● **Provided material**:
********************

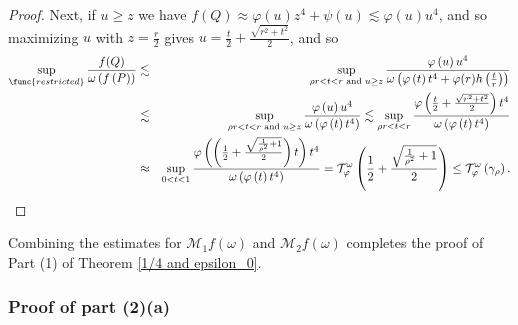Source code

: \documentclass{amsart}
\theoremstyle{plain}
\numberwithin{equation}{section}
\begin{document}
\begin{proof}
Next, if $u\geq z$ we have $f(Q)\approx \varphi \left( u\right) z^{4}+\psi
\left( u\right) \lesssim \varphi \left( u\right) u^{4}$, and so maximizing $%
u $ with $z=\frac{r}{2}$ gives $u=\frac{t}{2}+\frac{\sqrt{r^{2}+t^{2}}}{2}$,
and so%
\begin{eqnarray*}
\sup_{\func{restricted}}\frac{f(Q)}{\omega \left( f\left( P\right) \right) }
&\lesssim &\sup_{\rho r<t<r\text{ and }u\geq z}\frac{\varphi \left( u\right)
u^{4}}{\omega \left( \varphi \left( t\right) t^{4}+\varphi (r)h\left( \frac{t%
}{r}\right) \right) } \\
&\lesssim &\sup_{\rho r<t<r\text{ and }u\geq z}\frac{\varphi \left( u\right)
u^{4}}{\omega \left( \varphi \left( t\right) t^{4}\right) }\lesssim
\sup_{\rho r<t<r}\frac{\varphi \left( \frac{t}{2}+\frac{\sqrt{r^{2}+t^{2}}}{2%
}\right) t^{4}}{\omega \left( \varphi \left( t\right) t^{4}\right) } \\
&\approx &\sup_{0<t<1}\frac{\varphi \left( \left( \frac{1}{2}+\frac{\sqrt{%
\frac{1}{\rho ^{2}}+1}}{2}\right) t\right) t^{4}}{\omega \left( \varphi
\left( t\right) t^{4}\right) }=\mathcal{T}_{\varphi }^{\omega }\left( \frac{1%
}{2}+\frac{\sqrt{\frac{1}{\rho ^{2}}+1}}{2}\right) \leq \mathcal{T}_{\varphi
}^{\omega }\left( \gamma _{\rho }\right) .
\end{eqnarray*}
\end{proof}

Combining the estimates for $\mathcal{M}_{1}f\left( \omega \right) $ and $%
\mathcal{M}_{2}f\left( \omega \right) $ completes the proof of Part (1) of
Theorem \ref{1/4 and epsilon_0}.

\subsubsection{Proof of part (2)(a)}
\end{document}
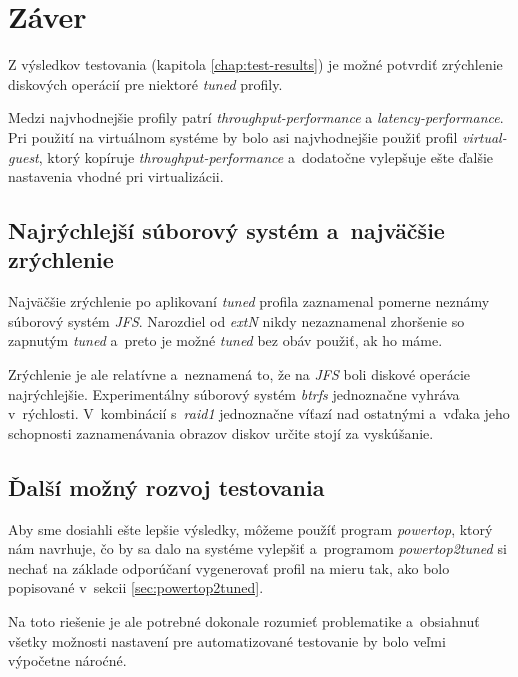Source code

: %
%

\chapter{Záver}

Z výsledkov testovania (kapitola \ref{chap:test-results}) je možné potvrdiť
zrýchlenie diskových operácií pre niektoré \emph{tuned} profily. 

Medzi najvhodnejšie profily patrí \emph{throughput-performance} a
\emph{latency-performance}. Pri použití na virtuálnom systéme by bolo asi
najvhodnejšie použiť profil \emph{virtual-guest},  ktorý kopíruje
\emph{throughput-performance} a~dodatočne vylepšuje ešte ďalšie nastavenia
vhodné pri virtualizácii.

%
%

\section{Najrýchlejší súborový systém a~najväčšie zrýchlenie}

Najväčšie zrýchlenie po aplikovaní \emph{tuned} profila zaznamenal pomerne
neznámy súborový systém \emph{JFS}. Narozdiel od \emph{extN} nikdy nezaznamenal
zhoršenie so zapnutým \emph{tuned} a~preto je možné \emph{tuned} bez obáv
použiť, ak ho máme.

Zrýchlenie je ale relatívne a~neznamená to, že na \emph{JFS} boli diskové
operácie najrýchlejšie. Experimentálny súborový systém \emph{btrfs} jednoznačne
vyhráva v~rýchlosti. V~kombinácií s~\emph{raid1} jednoznačne víťazí nad
ostatnými a~vďaka jeho schopnosti zaznamenávania obrazov diskov určite stojí za
vyskúšanie.

\section{Ďalší možný rozvoj testovania}

Aby sme dosiahli ešte lepšie výsledky, môžeme použíť program \emph{powertop},
ktorý nám navrhuje, čo by sa dalo na systéme vylepšiť a~programom
\emph{powertop2tuned} si nechať na základe odporúčaní vygenerovať profil na
mieru tak, ako bolo popisované v~sekcii \ref{sec:powertop2tuned}.

Na toto riešenie je ale potrebné dokonale rozumieť problematike a~obsiahnuť
všetky možnosti nastavení pre automatizované testovanie by bolo veľmi výpočetne
nároćné.

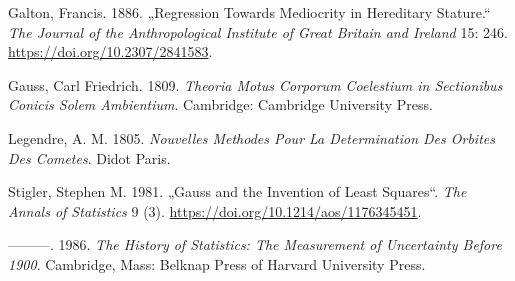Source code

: \documentclass[
  letterpaper,
  DIV=11]{scrartcl}
\newlength{\cslhangindent}
\newlength{\cslentryspacingunit} %
\newenvironment{CSLReferences}[2] %
 {%
  \setlength{\parindent}{0pt}
  \ifodd #1
  \let\oldpar\par
  \def\par{\hangindent=\cslhangindent\oldpar}
  \fi
  \setlength{\parskip}{#2\cslentryspacingunit}
 }%
 {}
\theoremstyle{plain}
\theoremstyle{definition}
\theoremstyle{remark}
\begin{document}
\hypertarget{refs}{}
\begin{CSLReferences}{1}{0}
\leavevmode{}%
Galton, Francis. 1886. {„Regression {Towards Mediocrity} in {Hereditary
Stature}.``} \emph{The Journal of the Anthropological Institute of Great
Britain and Ireland} 15: 246. \url{https://doi.org/10.2307/2841583}.

\leavevmode{}%
Gauss, Carl Friedrich. 1809. \emph{Theoria {Motus Corporum Coelestium}
in {Sectionibus Conicis Solem Ambientium}}. {Cambridge}: {Cambridge
University Press}.

\leavevmode{}%
Legendre, A. M. 1805. \emph{Nouvelles Methodes Pour La Determination Des
Orbites Des Cometes}. {Didot Paris}.

\leavevmode{}%
Stigler, Stephen M. 1981. {„Gauss and the {Invention} of {Least
Squares}``}. \emph{The Annals of Statistics} 9 (3).
\url{https://doi.org/10.1214/aos/1176345451}.

\leavevmode{}%
---------. 1986. \emph{The History of Statistics: The Measurement of
Uncertainty Before 1900}. {Cambridge, Mass}: {Belknap Press of Harvard
University Press}.

\end{CSLReferences}
\end{document}
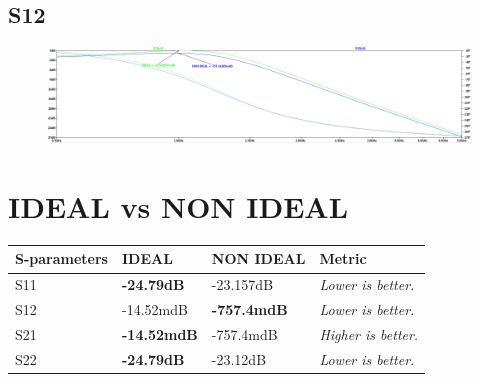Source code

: \documentclass{article}
\begin{document}
\subsection*{S12}\begin{figure}[H]
	\centering
	\includegraphics[scale=0.27]{./figs/s12.png}
\end{figure}

\section*{\hfil IDEAL vs NON IDEAL}
\begin{table}[H]
\centering
\begin{tabular}{||l|l|l|l||}
\hline
\textbf{S-parameters} & \textbf{IDEAL}     & \textbf{NON IDEAL} & \textbf{Metric}            \\
\hline
S11          & \textbf{-24.79dB}  & -23.157dB & \textit{Lower is better.}  \\
\hline
S12          & -14.52mdB & \textbf{-757.4mdB} & \textit{Lower is better.}  \\
\hline
S21          & \textbf{-14.52mdB} & -757.4mdB & \textit{Higher is better.} \\
\hline
S22          & \textbf{-24.79dB}  & -23.12dB  & \textit{Lower is better.} \\
\hline
\end{tabular}
\end{table}
\end{document}
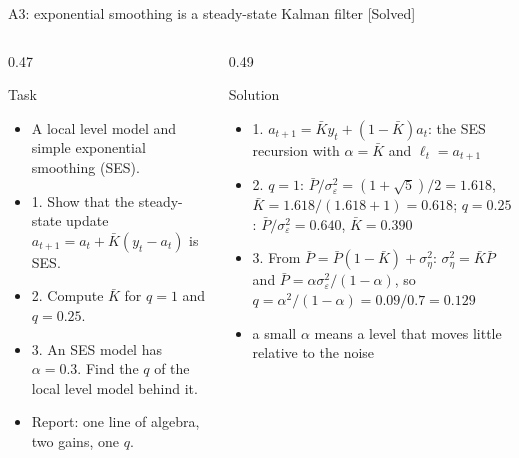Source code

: \begin{frame}{A3: exponential smoothing is a steady-state Kalman filter [Solved]}
\itemsize{\scriptsize}
\begin{columns}[T]
\begin{column}{0.47\textwidth}
\begin{block}{Task}
\begin{itemize}
    \item A local level model and simple exponential smoothing (SES).
    \item 1. Show that the steady-state update $a_{t+1} = a_t + \bar K(y_t - a_t)$ is SES.
    \item 2. Compute $\bar K$ for $q = 1$ and $q = 0.25$.
    \item 3. An SES model has $\alpha = 0.3$. Find the $q$ of the local level model behind it.
    \item Report: one line of algebra, two gains, one $q$.
\end{itemize}
\end{block}
\end{column}
\begin{column}{0.49\textwidth}
\begin{exampleblock}{Solution}
\begin{itemize}
    \item 1. $a_{t+1} = \bar Ky_t + (1 - \bar K)a_t$: the SES recursion with $\alpha = \bar K$ and $\ell_t = a_{t+1}$
    \item 2. $q = 1$: $\bar P/\sigma^2_\varepsilon = (1 + \sqrt5)/2 = 1.618$, $\bar K = 1.618/(1.618 + 1) = 0.618$; $q = 0.25$: $\bar P/\sigma^2_\varepsilon = 0.640$, $\bar K = 0.390$
    \item 3. From $\bar P = \bar P(1 - \bar K) + \sigma^2_\eta$: $\sigma^2_\eta = \bar K\bar P$ and $\bar P = \alpha\sigma^2_\varepsilon/(1 - \alpha)$, so $q = \alpha^2/(1 - \alpha) = 0.09/0.7 = 0.129$
    \item a small $\alpha$ means a level that moves little relative to the noise
\end{itemize}
\end{exampleblock}
\end{column}
\end{columns}
\end{frame}

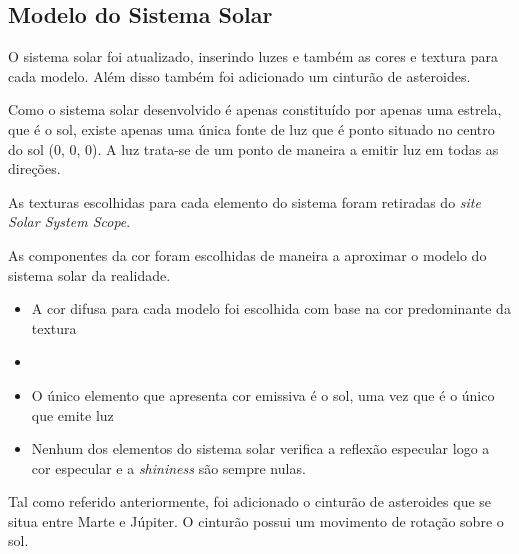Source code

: \documentclass[relatorio.tex]{subfiles}
\begin{document}
    
\subsection{Modelo do Sistema Solar} \label{subsec:sistema_solar}

O sistema solar foi atualizado, inserindo luzes e também as cores
e textura para cada modelo. Além disso também foi adicionado um 
cinturão de asteroides.

Como o sistema solar desenvolvido é apenas constituído por apenas uma estrela, que é
o sol, existe apenas uma única fonte de luz que é ponto situado no centro do sol (0, 0, 0). A 
luz trata-se de um ponto de maneira a emitir luz em todas as direções.

As texturas escolhidas para cada elemento do sistema foram retiradas do \textit{site Solar System Scope}.

As componentes da cor foram escolhidas de maneira a aproximar o modelo do sistema solar da realidade. 
\begin{itemize}
    \item A cor difusa para cada modelo foi escolhida com base na cor predominante da textura
    \item 
    \item O único elemento que apresenta cor emissiva é o sol, uma vez que é o único que emite luz
    \item Nenhum dos elementos do sistema solar verifica a reflexão especular logo a cor especular 
    e a \textit{shininess} são sempre nulas.
\end{itemize}

Tal como referido anteriormente, foi adicionado o cinturão de asteroides que se situa entre Marte e 
Júpiter. O cinturão possui um movimento de rotação sobre o sol.
\end{document}
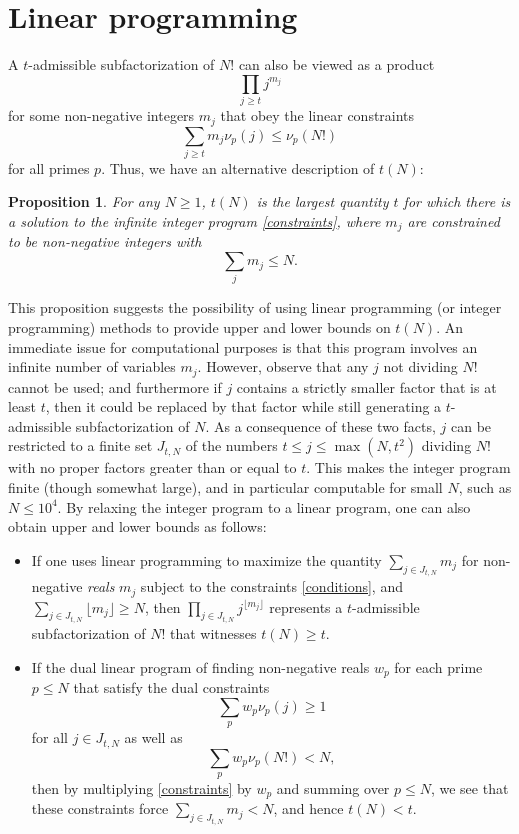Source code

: \documentclass[12pt,a4paper,reqno]{amsart}
\numberwithin{equation}{section}
\theoremstyle{plain}
\newtheorem{proposition}[theorem]{Proposition}
\theoremstyle{definition}
\begin{document}
\section{Linear programming}\label{linprog-sec}

A $t$-admissible subfactorization of $N!$ can also be viewed as a product
$$ \prod_{j \geq t} j^{m_j}$$
for some non-negative integers $m_j$ that obey the linear constraints
\begin{equation}\label{constraints}
  \sum_{j \geq t} m_j \nu_p(j) \leq \nu_p(N!)
\end{equation}
for all primes $p$.  Thus, we have an alternative description of $t(N)$:

\begin{proposition}  For any $N \geq 1$, $t(N)$ is the largest quantity $t$ for which there is a solution to the infinite integer program \eqref{constraints}, where $m_j$ are constrained to be non-negative integers with
$$ \sum_j m_j \leq N.$$
\end{proposition}

This proposition suggests the possibility of using linear programming (or integer programming) methods to provide upper and lower bounds on $t(N)$. An immediate issue for computational purposes is that this program involves an infinite number of variables $m_j$.  However, observe that any $j$ not dividing $N!$ cannot be used; and furthermore if $j$ contains a strictly smaller factor that is at least $t$, then it could be replaced by that factor while still generating a $t$-admissible subfactorization of $N$.  As a consequence of these two facts, $j$ can be restricted to a finite set $J_{t,N}$ of the numbers $t \leq j \leq \max(N,t^2)$ dividing $N!$ with no proper factors greater than or equal to $t$.  This makes the integer program finite (though somewhat large), and in particular computable for small $N$, such as $N \leq 10^4$.  By relaxing the integer program to a linear program, one can also obtain upper and lower bounds as follows:

\begin{itemize}
  \item If one uses linear programming to maximize the quantity $\sum_{j \in J_{t,N}} m_j$ for non-negative \emph{reals} $m_j$ subject to the constraints \eqref{conditions}, and $\sum_{j \in J_{t,N}} \lfloor m_j \rfloor \geq N$, then $\prod_{j \in J_{t,N}} j^{\lfloor m_j \rfloor}$ represents a $t$-admissible subfactorization of $N!$ that witnesses $t(N) \geq t$.
  \item If the dual linear program of finding non-negative reals $w_p$ for each prime $p \leq N$ that satisfy the dual constraints
  \begin{equation}\label{pj}
    \sum_p w_p \nu_p(j) \geq 1
   \end{equation}
   for all $j \in J_{t,N}$ as well as
   \begin{equation}\label{hyp}
    \sum_p w_p \nu_p(N!) < N,
    \end{equation}
    then by multiplying \eqref{constraints} by $w_p$ and summing over $p \leq N$, we see that these constraints force $\sum_{j \in J_{t,N}} m_j < N$, and hence $t(N) < t$.
\end{itemize}
\end{document}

********************

● **Task**: Show, from the entries above, every line that includes the string "mathcal".

● **Response to this task**:
\left( t\right) t^{4}\right) }=\mathcal{T}_{\varphi }^{\omega }\left( \frac{1%
}{2}+\frac{\sqrt{\frac{1}{\rho ^{2}}+1}}{2}\right) \leq \mathcal{T}_{\varphi
Combining the estimates for $\mathcal{M}_{1}f\left( \omega \right) $ and $%
\mathcal{M}_{2}f\left( \omega \right) $ completes the proof of Part (1) of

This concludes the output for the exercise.